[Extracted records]

=== Section Start ===

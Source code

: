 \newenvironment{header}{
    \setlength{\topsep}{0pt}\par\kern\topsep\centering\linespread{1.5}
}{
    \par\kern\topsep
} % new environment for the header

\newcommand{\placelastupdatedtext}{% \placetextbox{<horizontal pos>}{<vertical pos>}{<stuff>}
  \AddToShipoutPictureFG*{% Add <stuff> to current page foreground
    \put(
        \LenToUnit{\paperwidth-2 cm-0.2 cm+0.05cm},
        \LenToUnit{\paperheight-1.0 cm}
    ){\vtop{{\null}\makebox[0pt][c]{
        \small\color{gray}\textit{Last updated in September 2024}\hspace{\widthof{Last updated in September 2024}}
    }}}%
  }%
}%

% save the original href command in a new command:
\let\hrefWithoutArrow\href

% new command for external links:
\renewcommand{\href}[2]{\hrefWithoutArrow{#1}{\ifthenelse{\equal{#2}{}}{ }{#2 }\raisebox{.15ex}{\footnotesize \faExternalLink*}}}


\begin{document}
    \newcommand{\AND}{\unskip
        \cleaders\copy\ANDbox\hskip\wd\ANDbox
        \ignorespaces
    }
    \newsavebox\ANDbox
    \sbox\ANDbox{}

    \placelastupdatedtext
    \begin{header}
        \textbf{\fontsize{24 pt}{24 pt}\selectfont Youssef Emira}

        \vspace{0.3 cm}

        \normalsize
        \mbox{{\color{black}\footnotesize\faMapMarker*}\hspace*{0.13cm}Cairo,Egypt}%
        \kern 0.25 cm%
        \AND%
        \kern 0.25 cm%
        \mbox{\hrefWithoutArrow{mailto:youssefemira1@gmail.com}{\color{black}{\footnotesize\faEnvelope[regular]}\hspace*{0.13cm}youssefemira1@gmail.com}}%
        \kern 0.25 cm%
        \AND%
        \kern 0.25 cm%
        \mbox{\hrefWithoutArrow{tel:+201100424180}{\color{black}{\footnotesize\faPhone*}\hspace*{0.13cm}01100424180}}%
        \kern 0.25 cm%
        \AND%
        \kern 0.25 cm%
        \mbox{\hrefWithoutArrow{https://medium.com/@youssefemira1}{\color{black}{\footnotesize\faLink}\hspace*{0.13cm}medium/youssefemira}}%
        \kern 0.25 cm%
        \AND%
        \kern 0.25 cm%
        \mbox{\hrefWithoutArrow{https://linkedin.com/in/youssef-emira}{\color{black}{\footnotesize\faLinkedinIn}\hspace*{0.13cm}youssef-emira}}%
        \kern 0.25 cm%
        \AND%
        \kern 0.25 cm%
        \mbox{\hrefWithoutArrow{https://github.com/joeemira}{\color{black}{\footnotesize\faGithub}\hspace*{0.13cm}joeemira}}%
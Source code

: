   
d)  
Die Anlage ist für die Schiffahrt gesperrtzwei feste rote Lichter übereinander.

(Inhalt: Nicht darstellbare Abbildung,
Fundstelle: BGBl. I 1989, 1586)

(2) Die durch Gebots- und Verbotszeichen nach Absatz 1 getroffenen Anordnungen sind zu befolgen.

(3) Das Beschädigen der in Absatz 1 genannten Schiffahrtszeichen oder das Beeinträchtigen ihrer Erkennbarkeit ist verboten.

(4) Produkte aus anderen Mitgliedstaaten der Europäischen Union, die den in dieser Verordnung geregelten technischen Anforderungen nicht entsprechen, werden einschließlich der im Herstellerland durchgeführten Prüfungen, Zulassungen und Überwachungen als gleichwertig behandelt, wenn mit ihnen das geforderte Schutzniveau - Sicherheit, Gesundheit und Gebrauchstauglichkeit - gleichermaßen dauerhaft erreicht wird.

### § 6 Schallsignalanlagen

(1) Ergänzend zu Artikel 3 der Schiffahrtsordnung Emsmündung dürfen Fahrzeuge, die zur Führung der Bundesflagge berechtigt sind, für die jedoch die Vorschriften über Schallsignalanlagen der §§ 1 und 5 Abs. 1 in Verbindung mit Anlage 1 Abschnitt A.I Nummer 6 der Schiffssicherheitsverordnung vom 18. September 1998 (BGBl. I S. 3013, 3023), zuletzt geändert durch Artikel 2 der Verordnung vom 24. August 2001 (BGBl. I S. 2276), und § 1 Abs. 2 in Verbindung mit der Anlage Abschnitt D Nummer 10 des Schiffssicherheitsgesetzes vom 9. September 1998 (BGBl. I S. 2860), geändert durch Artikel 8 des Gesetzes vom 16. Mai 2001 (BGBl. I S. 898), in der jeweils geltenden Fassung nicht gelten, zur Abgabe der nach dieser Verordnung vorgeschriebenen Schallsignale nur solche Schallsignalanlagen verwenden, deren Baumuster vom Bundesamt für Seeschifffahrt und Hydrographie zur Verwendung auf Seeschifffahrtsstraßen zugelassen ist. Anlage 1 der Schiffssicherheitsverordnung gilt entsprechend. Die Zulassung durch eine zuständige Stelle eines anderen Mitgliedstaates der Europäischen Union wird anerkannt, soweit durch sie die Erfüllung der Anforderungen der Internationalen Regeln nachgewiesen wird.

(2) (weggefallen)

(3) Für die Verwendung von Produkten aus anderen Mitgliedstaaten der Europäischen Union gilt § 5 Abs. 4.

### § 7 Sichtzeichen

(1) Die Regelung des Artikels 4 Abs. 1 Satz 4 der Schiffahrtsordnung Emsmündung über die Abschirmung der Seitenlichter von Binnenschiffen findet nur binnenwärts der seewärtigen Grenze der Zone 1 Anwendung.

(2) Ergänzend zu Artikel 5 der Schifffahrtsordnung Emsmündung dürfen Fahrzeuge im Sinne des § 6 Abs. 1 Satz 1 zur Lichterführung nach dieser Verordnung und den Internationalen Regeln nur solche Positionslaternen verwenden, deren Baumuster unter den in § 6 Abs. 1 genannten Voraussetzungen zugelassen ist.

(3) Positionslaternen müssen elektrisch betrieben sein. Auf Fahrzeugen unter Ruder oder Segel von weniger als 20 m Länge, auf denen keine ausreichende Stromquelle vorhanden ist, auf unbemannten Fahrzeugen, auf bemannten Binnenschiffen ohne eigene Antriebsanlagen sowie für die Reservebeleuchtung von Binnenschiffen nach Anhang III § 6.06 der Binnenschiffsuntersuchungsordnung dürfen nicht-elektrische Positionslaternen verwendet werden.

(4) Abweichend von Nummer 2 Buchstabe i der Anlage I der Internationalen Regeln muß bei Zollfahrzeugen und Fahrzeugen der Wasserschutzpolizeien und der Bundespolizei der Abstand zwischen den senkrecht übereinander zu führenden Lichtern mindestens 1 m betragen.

=== Section End ===

What is expected
All of the entries are to be set down again without alteration.

Output of the task
Source code

: \newenvironment{header}{
    \setlength{\topsep}{0pt}\par\kern\topsep\centering\linespread{1.5}
}{
    \par\kern\topsep
} % new environment for the header

\newcommand{\placelastupdatedtext}{% \placetextbox{<horizontal pos>}{<vertical pos>}{<stuff>}
  \AddToShipoutPictureFG*{% Add <stuff> to current page foreground
    \put(
        \LenToUnit{\paperwidth-2 cm-0.2 cm+0.05cm},
        \LenToUnit{\paperheight-1.0 cm}
    ){\vtop{{\null}\makebox[0pt][c]{
        \small\color{gray}\textit{Last updated in September 2024}\hspace{\widthof{Last updated in September 2024}}
    }}}%
  }%
}%

% save the original href command in a new command:
\let\hrefWithoutArrow\href

% new command for external links:
\renewcommand{\href}[2]{\hrefWithoutArrow{#1}{\ifthenelse{\equal{#2}{}}{ }{#2 }\raisebox{.15ex}{\footnotesize \faExternalLink*}}}


\begin{document}
    \newcommand{\AND}{\unskip
        \cleaders\copy\ANDbox\hskip\wd\ANDbox
        \ignorespaces
    }
    \newsavebox\ANDbox
    \sbox\ANDbox{}

    \placelastupdatedtext
    \begin{header}
        \textbf{\fontsize{24 pt}{24 pt}\selectfont Youssef Emira}

        \vspace{0.3 cm}

        \normalsize
        \mbox{{\color{black}\footnotesize\faMapMarker*}\hspace*{0.13cm}Cairo,Egypt}%
        \kern 0.25 cm%
        \AND%
        \kern 0.25 cm%
        \mbox{\hrefWithoutArrow{mailto:youssefemira1@gmail.com}{\color{black}{\footnotesize\faEnvelope[regular]}\hspace*{0.13cm}youssefemira1@gmail.com}}%
        \kern 0.25 cm%
        \AND%
        \kern 0.25 cm%
        \mbox{\hrefWithoutArrow{tel:+201100424180}{\color{black}{\footnotesize\faPhone*}\hspace*{0.13cm}01100424180}}%
        \kern 0.25 cm%
        \AND%
        \kern 0.25 cm%
        \mbox{\hrefWithoutArrow{https://medium.com/@youssefemira1}{\color{black}{\footnotesize\faLink}\hspace*{0.13cm}medium/youssefemira}}%
        \kern 0.25 cm%
        \AND%
        \kern 0.25 cm%
        \mbox{\hrefWithoutArrow{https://linkedin.com/in/youssef-emira}{\color{black}{\footnotesize\faLinkedinIn}\hspace*{0.13cm}youssef-emira}}%
        \kern 0.25 cm%
        \AND%
        \kern 0.25 cm%
        \mbox{\hrefWithoutArrow{https://github.com/joeemira}{\color{black}{\footnotesize\faGithub}\hspace*{0.13cm}joeemira}}%
Source code

:   
d)  
Die Anlage ist für die Schiffahrt gesperrtzwei feste rote Lichter übereinander.

(Inhalt: Nicht darstellbare Abbildung,
Fundstelle: BGBl. I 1989, 1586)

(2) Die durch Gebots- und Verbotszeichen nach Absatz 1 getroffenen Anordnungen sind zu befolgen.

(3) Das Beschädigen der in Absatz 1 genannten Schiffahrtszeichen oder das Beeinträchtigen ihrer Erkennbarkeit ist verboten.

(4) Produkte aus anderen Mitgliedstaaten der Europäischen Union, die den in dieser Verordnung geregelten technischen Anforderungen nicht entsprechen, werden einschließlich der im Herstellerland durchgeführten Prüfungen, Zulassungen und Überwachungen als gleichwertig behandelt, wenn mit ihnen das geforderte Schutzniveau - Sicherheit, Gesundheit und Gebrauchstauglichkeit - gleichermaßen dauerhaft erreicht wird.

### § 6 Schallsignalanlagen

(1) Ergänzend zu Artikel 3 der Schiffahrtsordnung Emsmündung dürfen Fahrzeuge, die zur Führung der Bundesflagge berechtigt sind, für die jedoch die Vorschriften über Schallsignalanlagen der §§ 1 und 5 Abs. 1 in Verbindung mit Anlage 1 Abschnitt A.I Nummer 6 der Schiffssicherheitsverordnung vom 18. September 1998 (BGBl. I S. 3013, 3023), zuletzt geändert durch Artikel 2 der Verordnung vom 24. August 2001 (BGBl. I S. 2276), und § 1 Abs. 2 in Verbindung mit der Anlage Abschnitt D Nummer 10 des Schiffssicherheitsgesetzes vom 9. September 1998 (BGBl. I S. 2860), geändert durch Artikel 8 des Gesetzes vom 16. Mai 2001 (BGBl. I S. 898), in der jeweils geltenden Fassung nicht gelten, zur Abgabe der nach dieser Verordnung vorgeschriebenen Schallsignale nur solche Schallsignalanlagen verwenden, deren Baumuster vom Bundesamt für Seeschifffahrt und Hydrographie zur Verwendung auf Seeschifffahrtsstraßen zugelassen ist. Anlage 1 der Schiffssicherheitsverordnung gilt entsprechend. Die Zulassung durch eine zuständige Stelle eines anderen Mitgliedstaates der Europäischen Union wird anerkannt, soweit durch sie die Erfüllung der Anforderungen der Internationalen Regeln nachgewiesen wird.

(2) (weggefallen)

(3) Für die Verwendung von Produkten aus anderen Mitgliedstaaten der Europäischen Union gilt § 5 Abs. 4.

### § 7 Sichtzeichen

(1) Die Regelung des Artikels 4 Abs. 1 Satz 4 der Schiffahrtsordnung Emsmündung über die Abschirmung der Seitenlichter von Binnenschiffen findet nur binnenwärts der seewärtigen Grenze der Zone 1 Anwendung.

(2) Ergänzend zu Artikel 5 der Schifffahrtsordnung Emsmündung dürfen Fahrzeuge im Sinne des § 6 Abs. 1 Satz 1 zur Lichterführung nach dieser Verordnung und den Internationalen Regeln nur solche Positionslaternen verwenden, deren Baumuster unter den in § 6 Abs. 1 genannten Voraussetzungen zugelassen ist.

(3) Positionslaternen müssen elektrisch betrieben sein. Auf Fahrzeugen unter Ruder oder Segel von weniger als 20 m Länge, auf denen keine ausreichende Stromquelle vorhanden ist, auf unbemannten Fahrzeugen, auf bemannten Binnenschiffen ohne eigene Antriebsanlagen sowie für die Reservebeleuchtung von Binnenschiffen nach Anhang III § 6.06 der Binnenschiffsuntersuchungsordnung dürfen nicht-elektrische Positionslaternen verwendet werden.

(4) Abweichend von Nummer 2 Buchstabe i der Anlage I der Internationalen Regeln muß bei Zollfahrzeugen und Fahrzeugen der Wasserschutzpolizeien und der Bundespolizei der Abstand zwischen den senkrecht übereinander zu führenden Lichtern mindestens 1 m betragen.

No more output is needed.